これがきっかけで、一度靖国神社に参拝に行こうと思ったのです。
当たり前ですがそこには戦争賛美やヒロイズムへのあこがれなんてありません。

私には中国人や朝鮮人の友人はいますし
マルクスってっけっこういい奴(貧しい人を救えると信じてた)じゃんと思ってますし
石原慎太郎はあんまり好きじゃなですし
自称国粋主義者から葬儀を依頼されてエライ目に遭ってはいますが
そんな右左関係なく「弔いたい」っていう本能に従って靖国に足を運んだわけです。

繰り返しますが「弔う」っていう行為の前では人種思想信条右左関係ない、って思っています。
(参考記事:終戦記念日に思い出すこと

うーん、うまく伝えられていますかね?
私の筆力ではこれが限界ですね。
申し訳ないです。

さて靖国神社では普通に拝殿でお参りできるのですが
せっかくなので本殿での参拝の手続きをとることにしました。

このとき封筒に玉串料を入れるのですが、
いくら入れたらいいのか正直迷いました。
この辺りはお葬式の際の御遺族と同じ心情です。
封筒の記入例に金5千円と書いてあったので
その通りに入れてみました。
(実際は3,000円くらいからでいいみたいです)

本殿参拝者は
私ともう一組老夫婦がいらっしゃいました。
神官との会話から察するにどうやら戦争で亡くなられた方の御遺族のようです。

手水で手と口を清めて本殿にあがります。
普段使わない「静謐」って言葉が思い浮かびました。
普段猫背気味の私も背筋が伸びます。

二礼二拍手一礼のとき、柏手のところで思わず忍手(音を立てない拍手。お葬式の時はこれ)を打ちそうになりました。
職業病ですね。

帰りには、小瓶に入ったお酒がもらえます。
最近はめっきり少なくなりましたが、故人が戦争体験者の方で神式の方のお葬式があったら使うことにします。

御礼を言われる

帰り際、
一緒に参拝した老夫婦の方に玄関で靴べらを渡して差しあげたのがきっかけで
(これも職業病ですね。条件反射です)
ご婦人の方から話かけられました。

「私は兄が戦争で亡くなったのだけど、あなたは御遺族でいらっしゃるの」
急に聞かれたのでちょっとうろたえながら
「い、いえ。

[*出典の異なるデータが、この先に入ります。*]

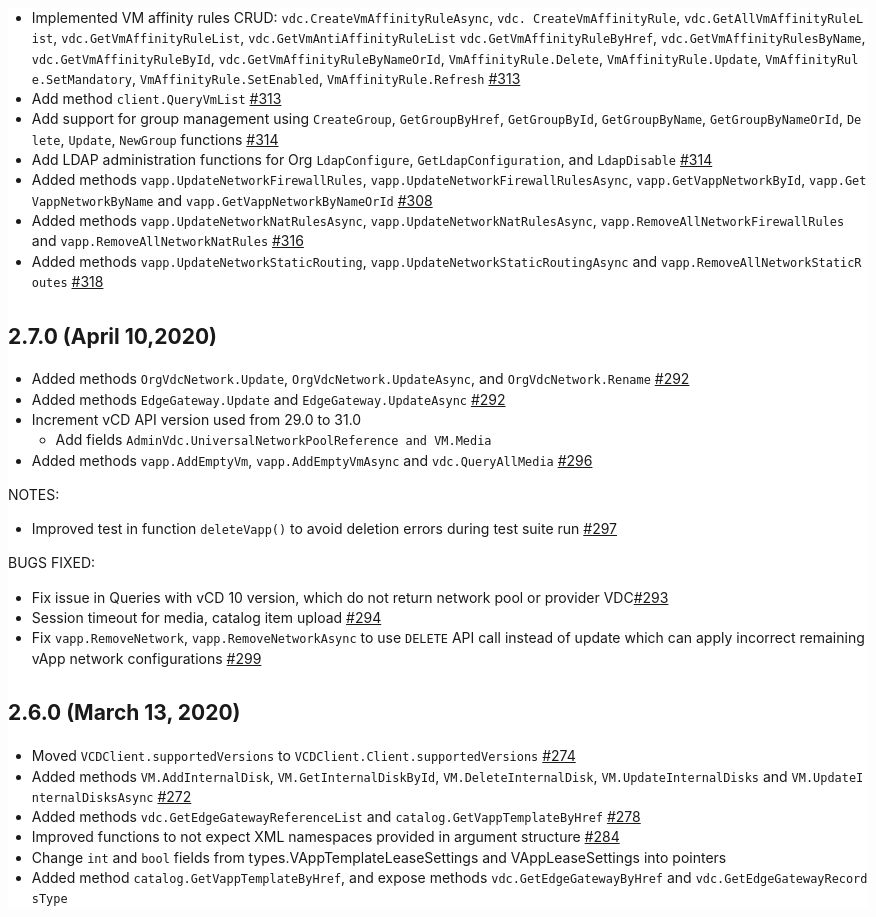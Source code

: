 * Implemented VM affinity rules CRUD: `vdc.CreateVmAffinityRuleAsync`, `vdc. CreateVmAffinityRule`, `vdc.GetAllVmAffinityRuleList`, `vdc.GetVmAffinityRuleList`, `vdc.GetVmAntiAffinityRuleList`
 `vdc.GetVmAffinityRuleByHref`, `vdc.GetVmAffinityRulesByName`, `vdc.GetVmAffinityRuleById`, `vdc.GetVmAffinityRuleByNameOrId`, `VmAffinityRule.Delete`, `VmAffinityRule.Update`,
 `VmAffinityRule.SetMandatory`, `VmAffinityRule.SetEnabled`, `VmAffinityRule.Refresh` [#313](https://gitlab.fke.fptcloud.com/xplat-fke/go-vcloud-director-fptcloud/pull/313)
* Add method `client.QueryVmList` [#313](https://gitlab.fke.fptcloud.com/xplat-fke/go-vcloud-director-fptcloud/pull/313)
* Add support for group management using `CreateGroup`, `GetGroupByHref`, `GetGroupById`,
  `GetGroupByName`, `GetGroupByNameOrId`, `Delete`, `Update`, `NewGroup` functions [#314](https://gitlab.fke.fptcloud.com/xplat-fke/go-vcloud-director-fptcloud/pull/314)
* Add LDAP administration functions for Org `LdapConfigure`, `GetLdapConfiguration`, and `LdapDisable` [#314](https://gitlab.fke.fptcloud.com/xplat-fke/go-vcloud-director-fptcloud/pull/314)
* Added methods `vapp.UpdateNetworkFirewallRules`, `vapp.UpdateNetworkFirewallRulesAsync`, `vapp.GetVappNetworkById`, `vapp.GetVappNetworkByName` and `vapp.GetVappNetworkByNameOrId` [#308](https://gitlab.fke.fptcloud.com/xplat-fke/go-vcloud-director-fptcloud/pull/308)
* Added methods `vapp.UpdateNetworkNatRulesAsync`, `vapp.UpdateNetworkNatRulesAsync`, `vapp.RemoveAllNetworkFirewallRules` and `vapp.RemoveAllNetworkNatRules` [#316](https://gitlab.fke.fptcloud.com/xplat-fke/go-vcloud-director-fptcloud/pull/316)
* Added methods `vapp.UpdateNetworkStaticRouting`, `vapp.UpdateNetworkStaticRoutingAsync` and `vapp.RemoveAllNetworkStaticRoutes` [#318](https://gitlab.fke.fptcloud.com/xplat-fke/go-vcloud-director-fptcloud/pull/318)

## 2.7.0 (April 10,2020)

* Added methods `OrgVdcNetwork.Update`, `OrgVdcNetwork.UpdateAsync`, and `OrgVdcNetwork.Rename` [#292](https://gitlab.fke.fptcloud.com/xplat-fke/go-vcloud-director-fptcloud/pull/292)
* Added methods `EdgeGateway.Update` and `EdgeGateway.UpdateAsync` [#292](https://gitlab.fke.fptcloud.com/xplat-fke/go-vcloud-director-fptcloud/pull/292)
* Increment vCD API version used from 29.0 to 31.0
    * Add fields `AdminVdc.UniversalNetworkPoolReference and VM.Media`    
* Added methods `vapp.AddEmptyVm`, `vapp.AddEmptyVmAsync` and `vdc.QueryAllMedia` [#296](https://gitlab.fke.fptcloud.com/xplat-fke/go-vcloud-director-fptcloud/pull/296)

NOTES:

* Improved test in function `deleteVapp()` to avoid deletion errors during test suite run
  [#297](https://gitlab.fke.fptcloud.com/xplat-fke/go-vcloud-director-fptcloud/pull/297)

BUGS FIXED:
* Fix issue in Queries with vCD 10 version, which do not return network pool or provider VDC[#293](https://gitlab.fke.fptcloud.com/xplat-fke/go-vcloud-director-fptcloud/pull/293)
* Session timeout for media, catalog item upload  [#294](https://gitlab.fke.fptcloud.com/xplat-fke/go-vcloud-director-fptcloud/pull/294)
* Fix `vapp.RemoveNetwork`, `vapp.RemoveNetworkAsync` to use `DELETE` API call instead of update
  which can apply incorrect remaining vApp network configurations [#299](https://gitlab.fke.fptcloud.com/xplat-fke/go-vcloud-director-fptcloud/pull/299)

## 2.6.0 (March 13, 2020)

* Moved `VCDClient.supportedVersions` to `VCDClient.Client.supportedVersions` [#274](https://gitlab.fke.fptcloud.com/xplat-fke/go-vcloud-director-fptcloud/pull/274)    
* Added methods `VM.AddInternalDisk`, `VM.GetInternalDiskById`, `VM.DeleteInternalDisk`, `VM.UpdateInternalDisks` and `VM.UpdateInternalDisksAsync` [#272](https://gitlab.fke.fptcloud.com/xplat-fke/go-vcloud-director-fptcloud/pull/272)
* Added methods `vdc.GetEdgeGatewayReferenceList` and `catalog.GetVappTemplateByHref` [#278](https://gitlab.fke.fptcloud.com/xplat-fke/go-vcloud-director-fptcloud/pull/278)
* Improved functions to not expect XML namespaces provided in argument structure [#284](https://gitlab.fke.fptcloud.com/xplat-fke/go-vcloud-director-fptcloud/pull/284)
* Change `int` and `bool` fields from types.VAppTemplateLeaseSettings and VAppLeaseSettings into pointers
* Added method `catalog.GetVappTemplateByHref`, and expose methods `vdc.GetEdgeGatewayByHref` and `vdc.GetEdgeGatewayRecordsType`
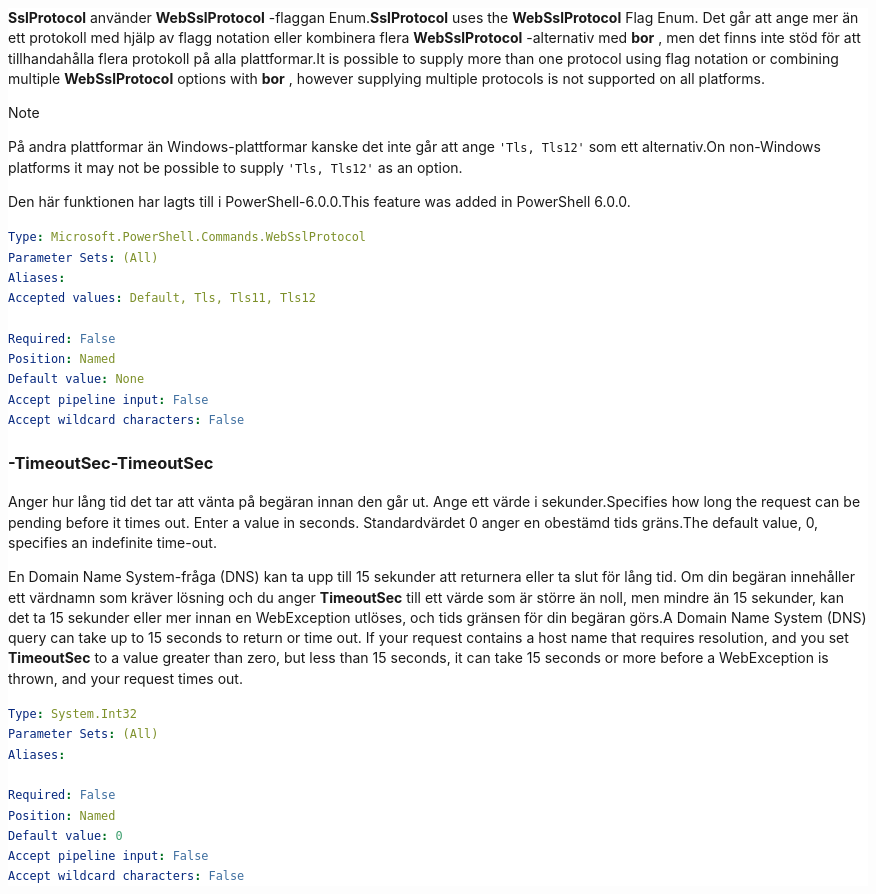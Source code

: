 <span data-ttu-id="e1e84-369">**SslProtocol** använder **WebSslProtocol** -flaggan Enum.</span><span class="sxs-lookup"><span data-stu-id="e1e84-369">**SslProtocol** uses the **WebSslProtocol** Flag Enum.</span></span> <span data-ttu-id="e1e84-370">Det går att ange mer än ett protokoll med hjälp av flagg notation eller kombinera flera **WebSslProtocol** -alternativ med **bor** , men det finns inte stöd för att tillhandahålla flera protokoll på alla plattformar.</span><span class="sxs-lookup"><span data-stu-id="e1e84-370">It is possible to supply more than one protocol using flag notation or combining multiple **WebSslProtocol** options with **bor** , however supplying multiple protocols is not supported on all platforms.</span></span>

> [!NOTE]
> <span data-ttu-id="e1e84-371">På andra plattformar än Windows-plattformar kanske det inte går att ange `'Tls, Tls12'` som ett alternativ.</span><span class="sxs-lookup"><span data-stu-id="e1e84-371">On non-Windows platforms it may not be possible to supply `'Tls, Tls12'` as an option.</span></span>

<span data-ttu-id="e1e84-372">Den här funktionen har lagts till i PowerShell-6.0.0.</span><span class="sxs-lookup"><span data-stu-id="e1e84-372">This feature was added in PowerShell 6.0.0.</span></span>

```yaml
Type: Microsoft.PowerShell.Commands.WebSslProtocol
Parameter Sets: (All)
Aliases:
Accepted values: Default, Tls, Tls11, Tls12

Required: False
Position: Named
Default value: None
Accept pipeline input: False
Accept wildcard characters: False
```

### <span data-ttu-id="e1e84-373">-TimeoutSec</span><span class="sxs-lookup"><span data-stu-id="e1e84-373">-TimeoutSec</span></span>

<span data-ttu-id="e1e84-374">Anger hur lång tid det tar att vänta på begäran innan den går ut. Ange ett värde i sekunder.</span><span class="sxs-lookup"><span data-stu-id="e1e84-374">Specifies how long the request can be pending before it times out. Enter a value in seconds.</span></span> <span data-ttu-id="e1e84-375">Standardvärdet 0 anger en obestämd tids gräns.</span><span class="sxs-lookup"><span data-stu-id="e1e84-375">The default value, 0, specifies an indefinite time-out.</span></span>

<span data-ttu-id="e1e84-376">En Domain Name System-fråga (DNS) kan ta upp till 15 sekunder att returnera eller ta slut för lång tid. Om din begäran innehåller ett värdnamn som kräver lösning och du anger **TimeoutSec** till ett värde som är större än noll, men mindre än 15 sekunder, kan det ta 15 sekunder eller mer innan en WebException utlöses, och tids gränsen för din begäran görs.</span><span class="sxs-lookup"><span data-stu-id="e1e84-376">A Domain Name System (DNS) query can take up to 15 seconds to return or time out. If your request contains a host name that requires resolution, and you set **TimeoutSec** to a value greater than zero, but less than 15 seconds, it can take 15 seconds or more before a WebException is thrown, and your request times out.</span></span>

```yaml
Type: System.Int32
Parameter Sets: (All)
Aliases:

Required: False
Position: Named
Default value: 0
Accept pipeline input: False
Accept wildcard characters: False
```
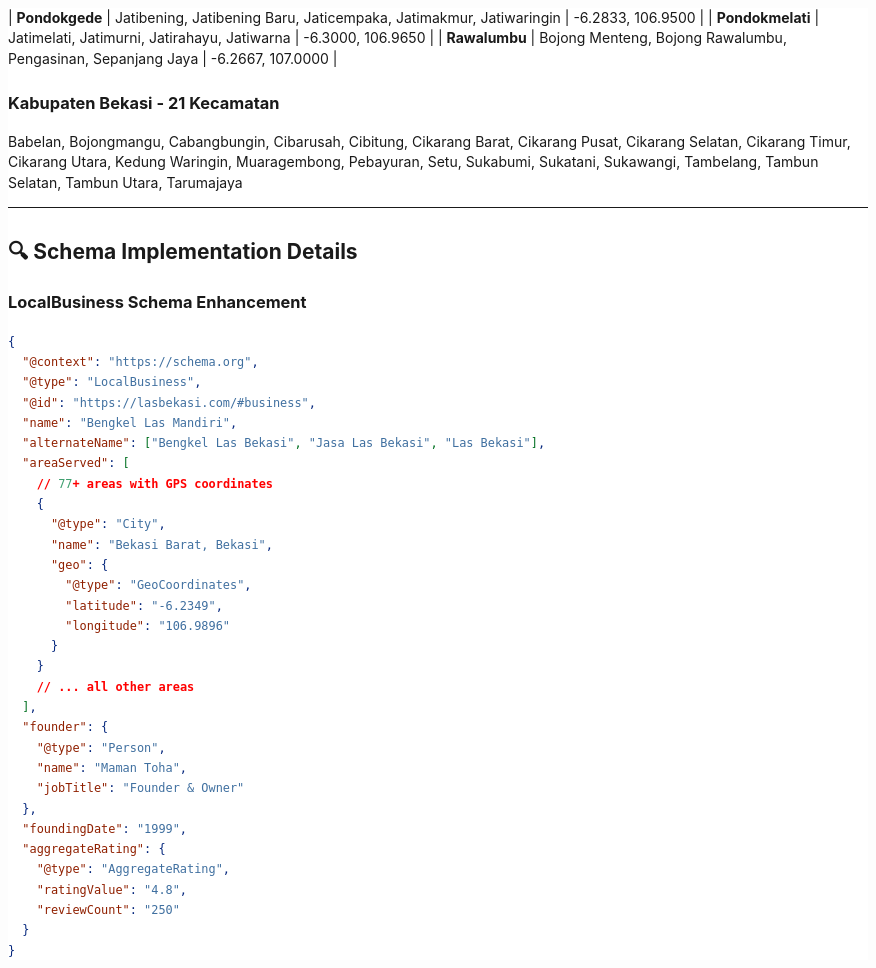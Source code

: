 | **Pondokgede** | Jatibening, Jatibening Baru, Jaticempaka, Jatimakmur, Jatiwaringin | -6.2833, 106.9500 |
| **Pondokmelati** | Jatimelati, Jatimurni, Jatirahayu, Jatiwarna | -6.3000, 106.9650 |
| **Rawalumbu** | Bojong Menteng, Bojong Rawalumbu, Pengasinan, Sepanjang Jaya | -6.2667, 107.0000 |

### Kabupaten Bekasi - 21 Kecamatan

Babelan, Bojongmangu, Cabangbungin, Cibarusah, Cibitung, Cikarang Barat, Cikarang Pusat, Cikarang Selatan, Cikarang Timur, Cikarang Utara, Kedung Waringin, Muaragembong, Pebayuran, Setu, Sukabumi, Sukatani, Sukawangi, Tambelang, Tambun Selatan, Tambun Utara, Tarumajaya

---

## 🔍 Schema Implementation Details

### LocalBusiness Schema Enhancement

```json
{
  "@context": "https://schema.org",
  "@type": "LocalBusiness",
  "@id": "https://lasbekasi.com/#business",
  "name": "Bengkel Las Mandiri",
  "alternateName": ["Bengkel Las Bekasi", "Jasa Las Bekasi", "Las Bekasi"],
  "areaServed": [
    // 77+ areas with GPS coordinates
    {
      "@type": "City",
      "name": "Bekasi Barat, Bekasi",
      "geo": {
        "@type": "GeoCoordinates",
        "latitude": "-6.2349",
        "longitude": "106.9896"
      }
    }
    // ... all other areas
  ],
  "founder": {
    "@type": "Person",
    "name": "Maman Toha",
    "jobTitle": "Founder & Owner"
  },
  "foundingDate": "1999",
  "aggregateRating": {
    "@type": "AggregateRating",
    "ratingValue": "4.8",
    "reviewCount": "250"
  }
}
```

亡くなった皆さんのために」
「まぁ、それは本当にありがとう」
と言って深々とお辞儀をされました。

その時の気持ちは御礼を言われてうれしいという気持ちとはほど遠いです。

むしろ逆。

いたたまれない居心地の悪さと、恐縮感と、
どちらかと言えばそう、なんか切ない感じ。

この気持ちはどこかで・・・

と記憶をたどると、電車内でお年寄りに席を譲って御礼を言われたときも
これに近い気持ちになります。

お年寄りに御礼を言われると
いつもこんな気持ちってわけじゃないのです。

お葬式の担当を終えて、御遺族に御礼を言われたときは、
むしろ心は多幸感で満たされます。
いい年してこういうことを言うのもなんですが、
世界が輝いて元気が湧いてくる感じ。

この気持ちの違いはなんだろう・・・

お葬式の時は
もちろん満点ではなくても自分の中でやれるだけのことはやり切ったと思っているから
かな?

お葬式が終わったときのときの「ありがとう」を知っているから
電車で席を譲ったくらいで、ただお参りしただけで
御礼を言われてしまうと、いたたまれなくなってしまうんじゃないだろうか?

私の言っていることを理解できる人がいたら、
ちょっとこの気持ちを分析していただけないでしょうか?

(後日追記) 弔い続けるということ

先日また靖国神社を参拝しました。

あのとき、あのご婦人にに頭を下げられたときに
「つなげなきゃ」

って思ったんだよね。

あのお年を召したご婦人も
今後そう何度も参拝することはできないでしょう。

ならば
「弔う」という行為と
戦争反対という姿勢を
世代を超えてつなげなきゃ、

と思ったんです。

だから再び参拝しました。
今後は年に一度くらいのペースで参拝するつもりです。

参拝したことがない方のために補足説明すると
靖国神社を見学して
戦争はやるべきではないと思う人はいても
戦争やりたいって思うひとはいないと思います。
憲法第九条の扱いについてはそれぞれ意見が分かれると思いますが・・・

というわけで私は
別に保守や右翼思想ってわけじゃないです。

ただ弔うことを生業(なりわい)としている人間です。











2 件のコメント

  • 初めまして(^^)
    いつも楽しく拝見させて頂いています。

    お年寄りの方にお礼を言われると切なくなるという気持ちはわかります。
    当たり前の事を当たり前にできない時代だから
    自分に非を感じてしまうんではないでしょうか
    こんな事で謝らせて、お礼を言わせて申し訳ない・・という様な(-.-)
    でもお年寄りの方にしてみたら、ごく自然にありがとうと言われているのでしょうね。
    私は、切ないと同時に心がほっこりします(*^_^*)
    遺族の方に言われる場合は、当たり前の事をしている訳ではなく、尽力を尽くしお客様が満足してくださった達成感と無事に故人様を送り出せた安心感(これは互いに)があるからではないでしょうか・・(^_^.)
    初めてで長々とすみません(>_<) 私だったらこうかな~と思いまして(>_<) お邪魔いたしました(^^)/

  • たかだ かおり 様
    はじめまして(^_^)
    コメントありがとうございます。

    > お年寄りの方にお礼を言われると切なくなるという気持ちはわかります。
    あー良かった(^_^)
    同じ感覚の方が居て。

    > 私は、切ないと同時に心がほっこりします(*^_^*)
    これがねー、逆に親切にされて「ありがとうございます。」って言うときは、
    ほっこりとした気持ちになるんですけどねー。

    > 遺族の方に言われる場合は
    あとこれは心理的な距離感も関係するのかもー
    ってふと思いました。

    これからもお時間ございましたら
    ぜひお立ち寄りくださいませ。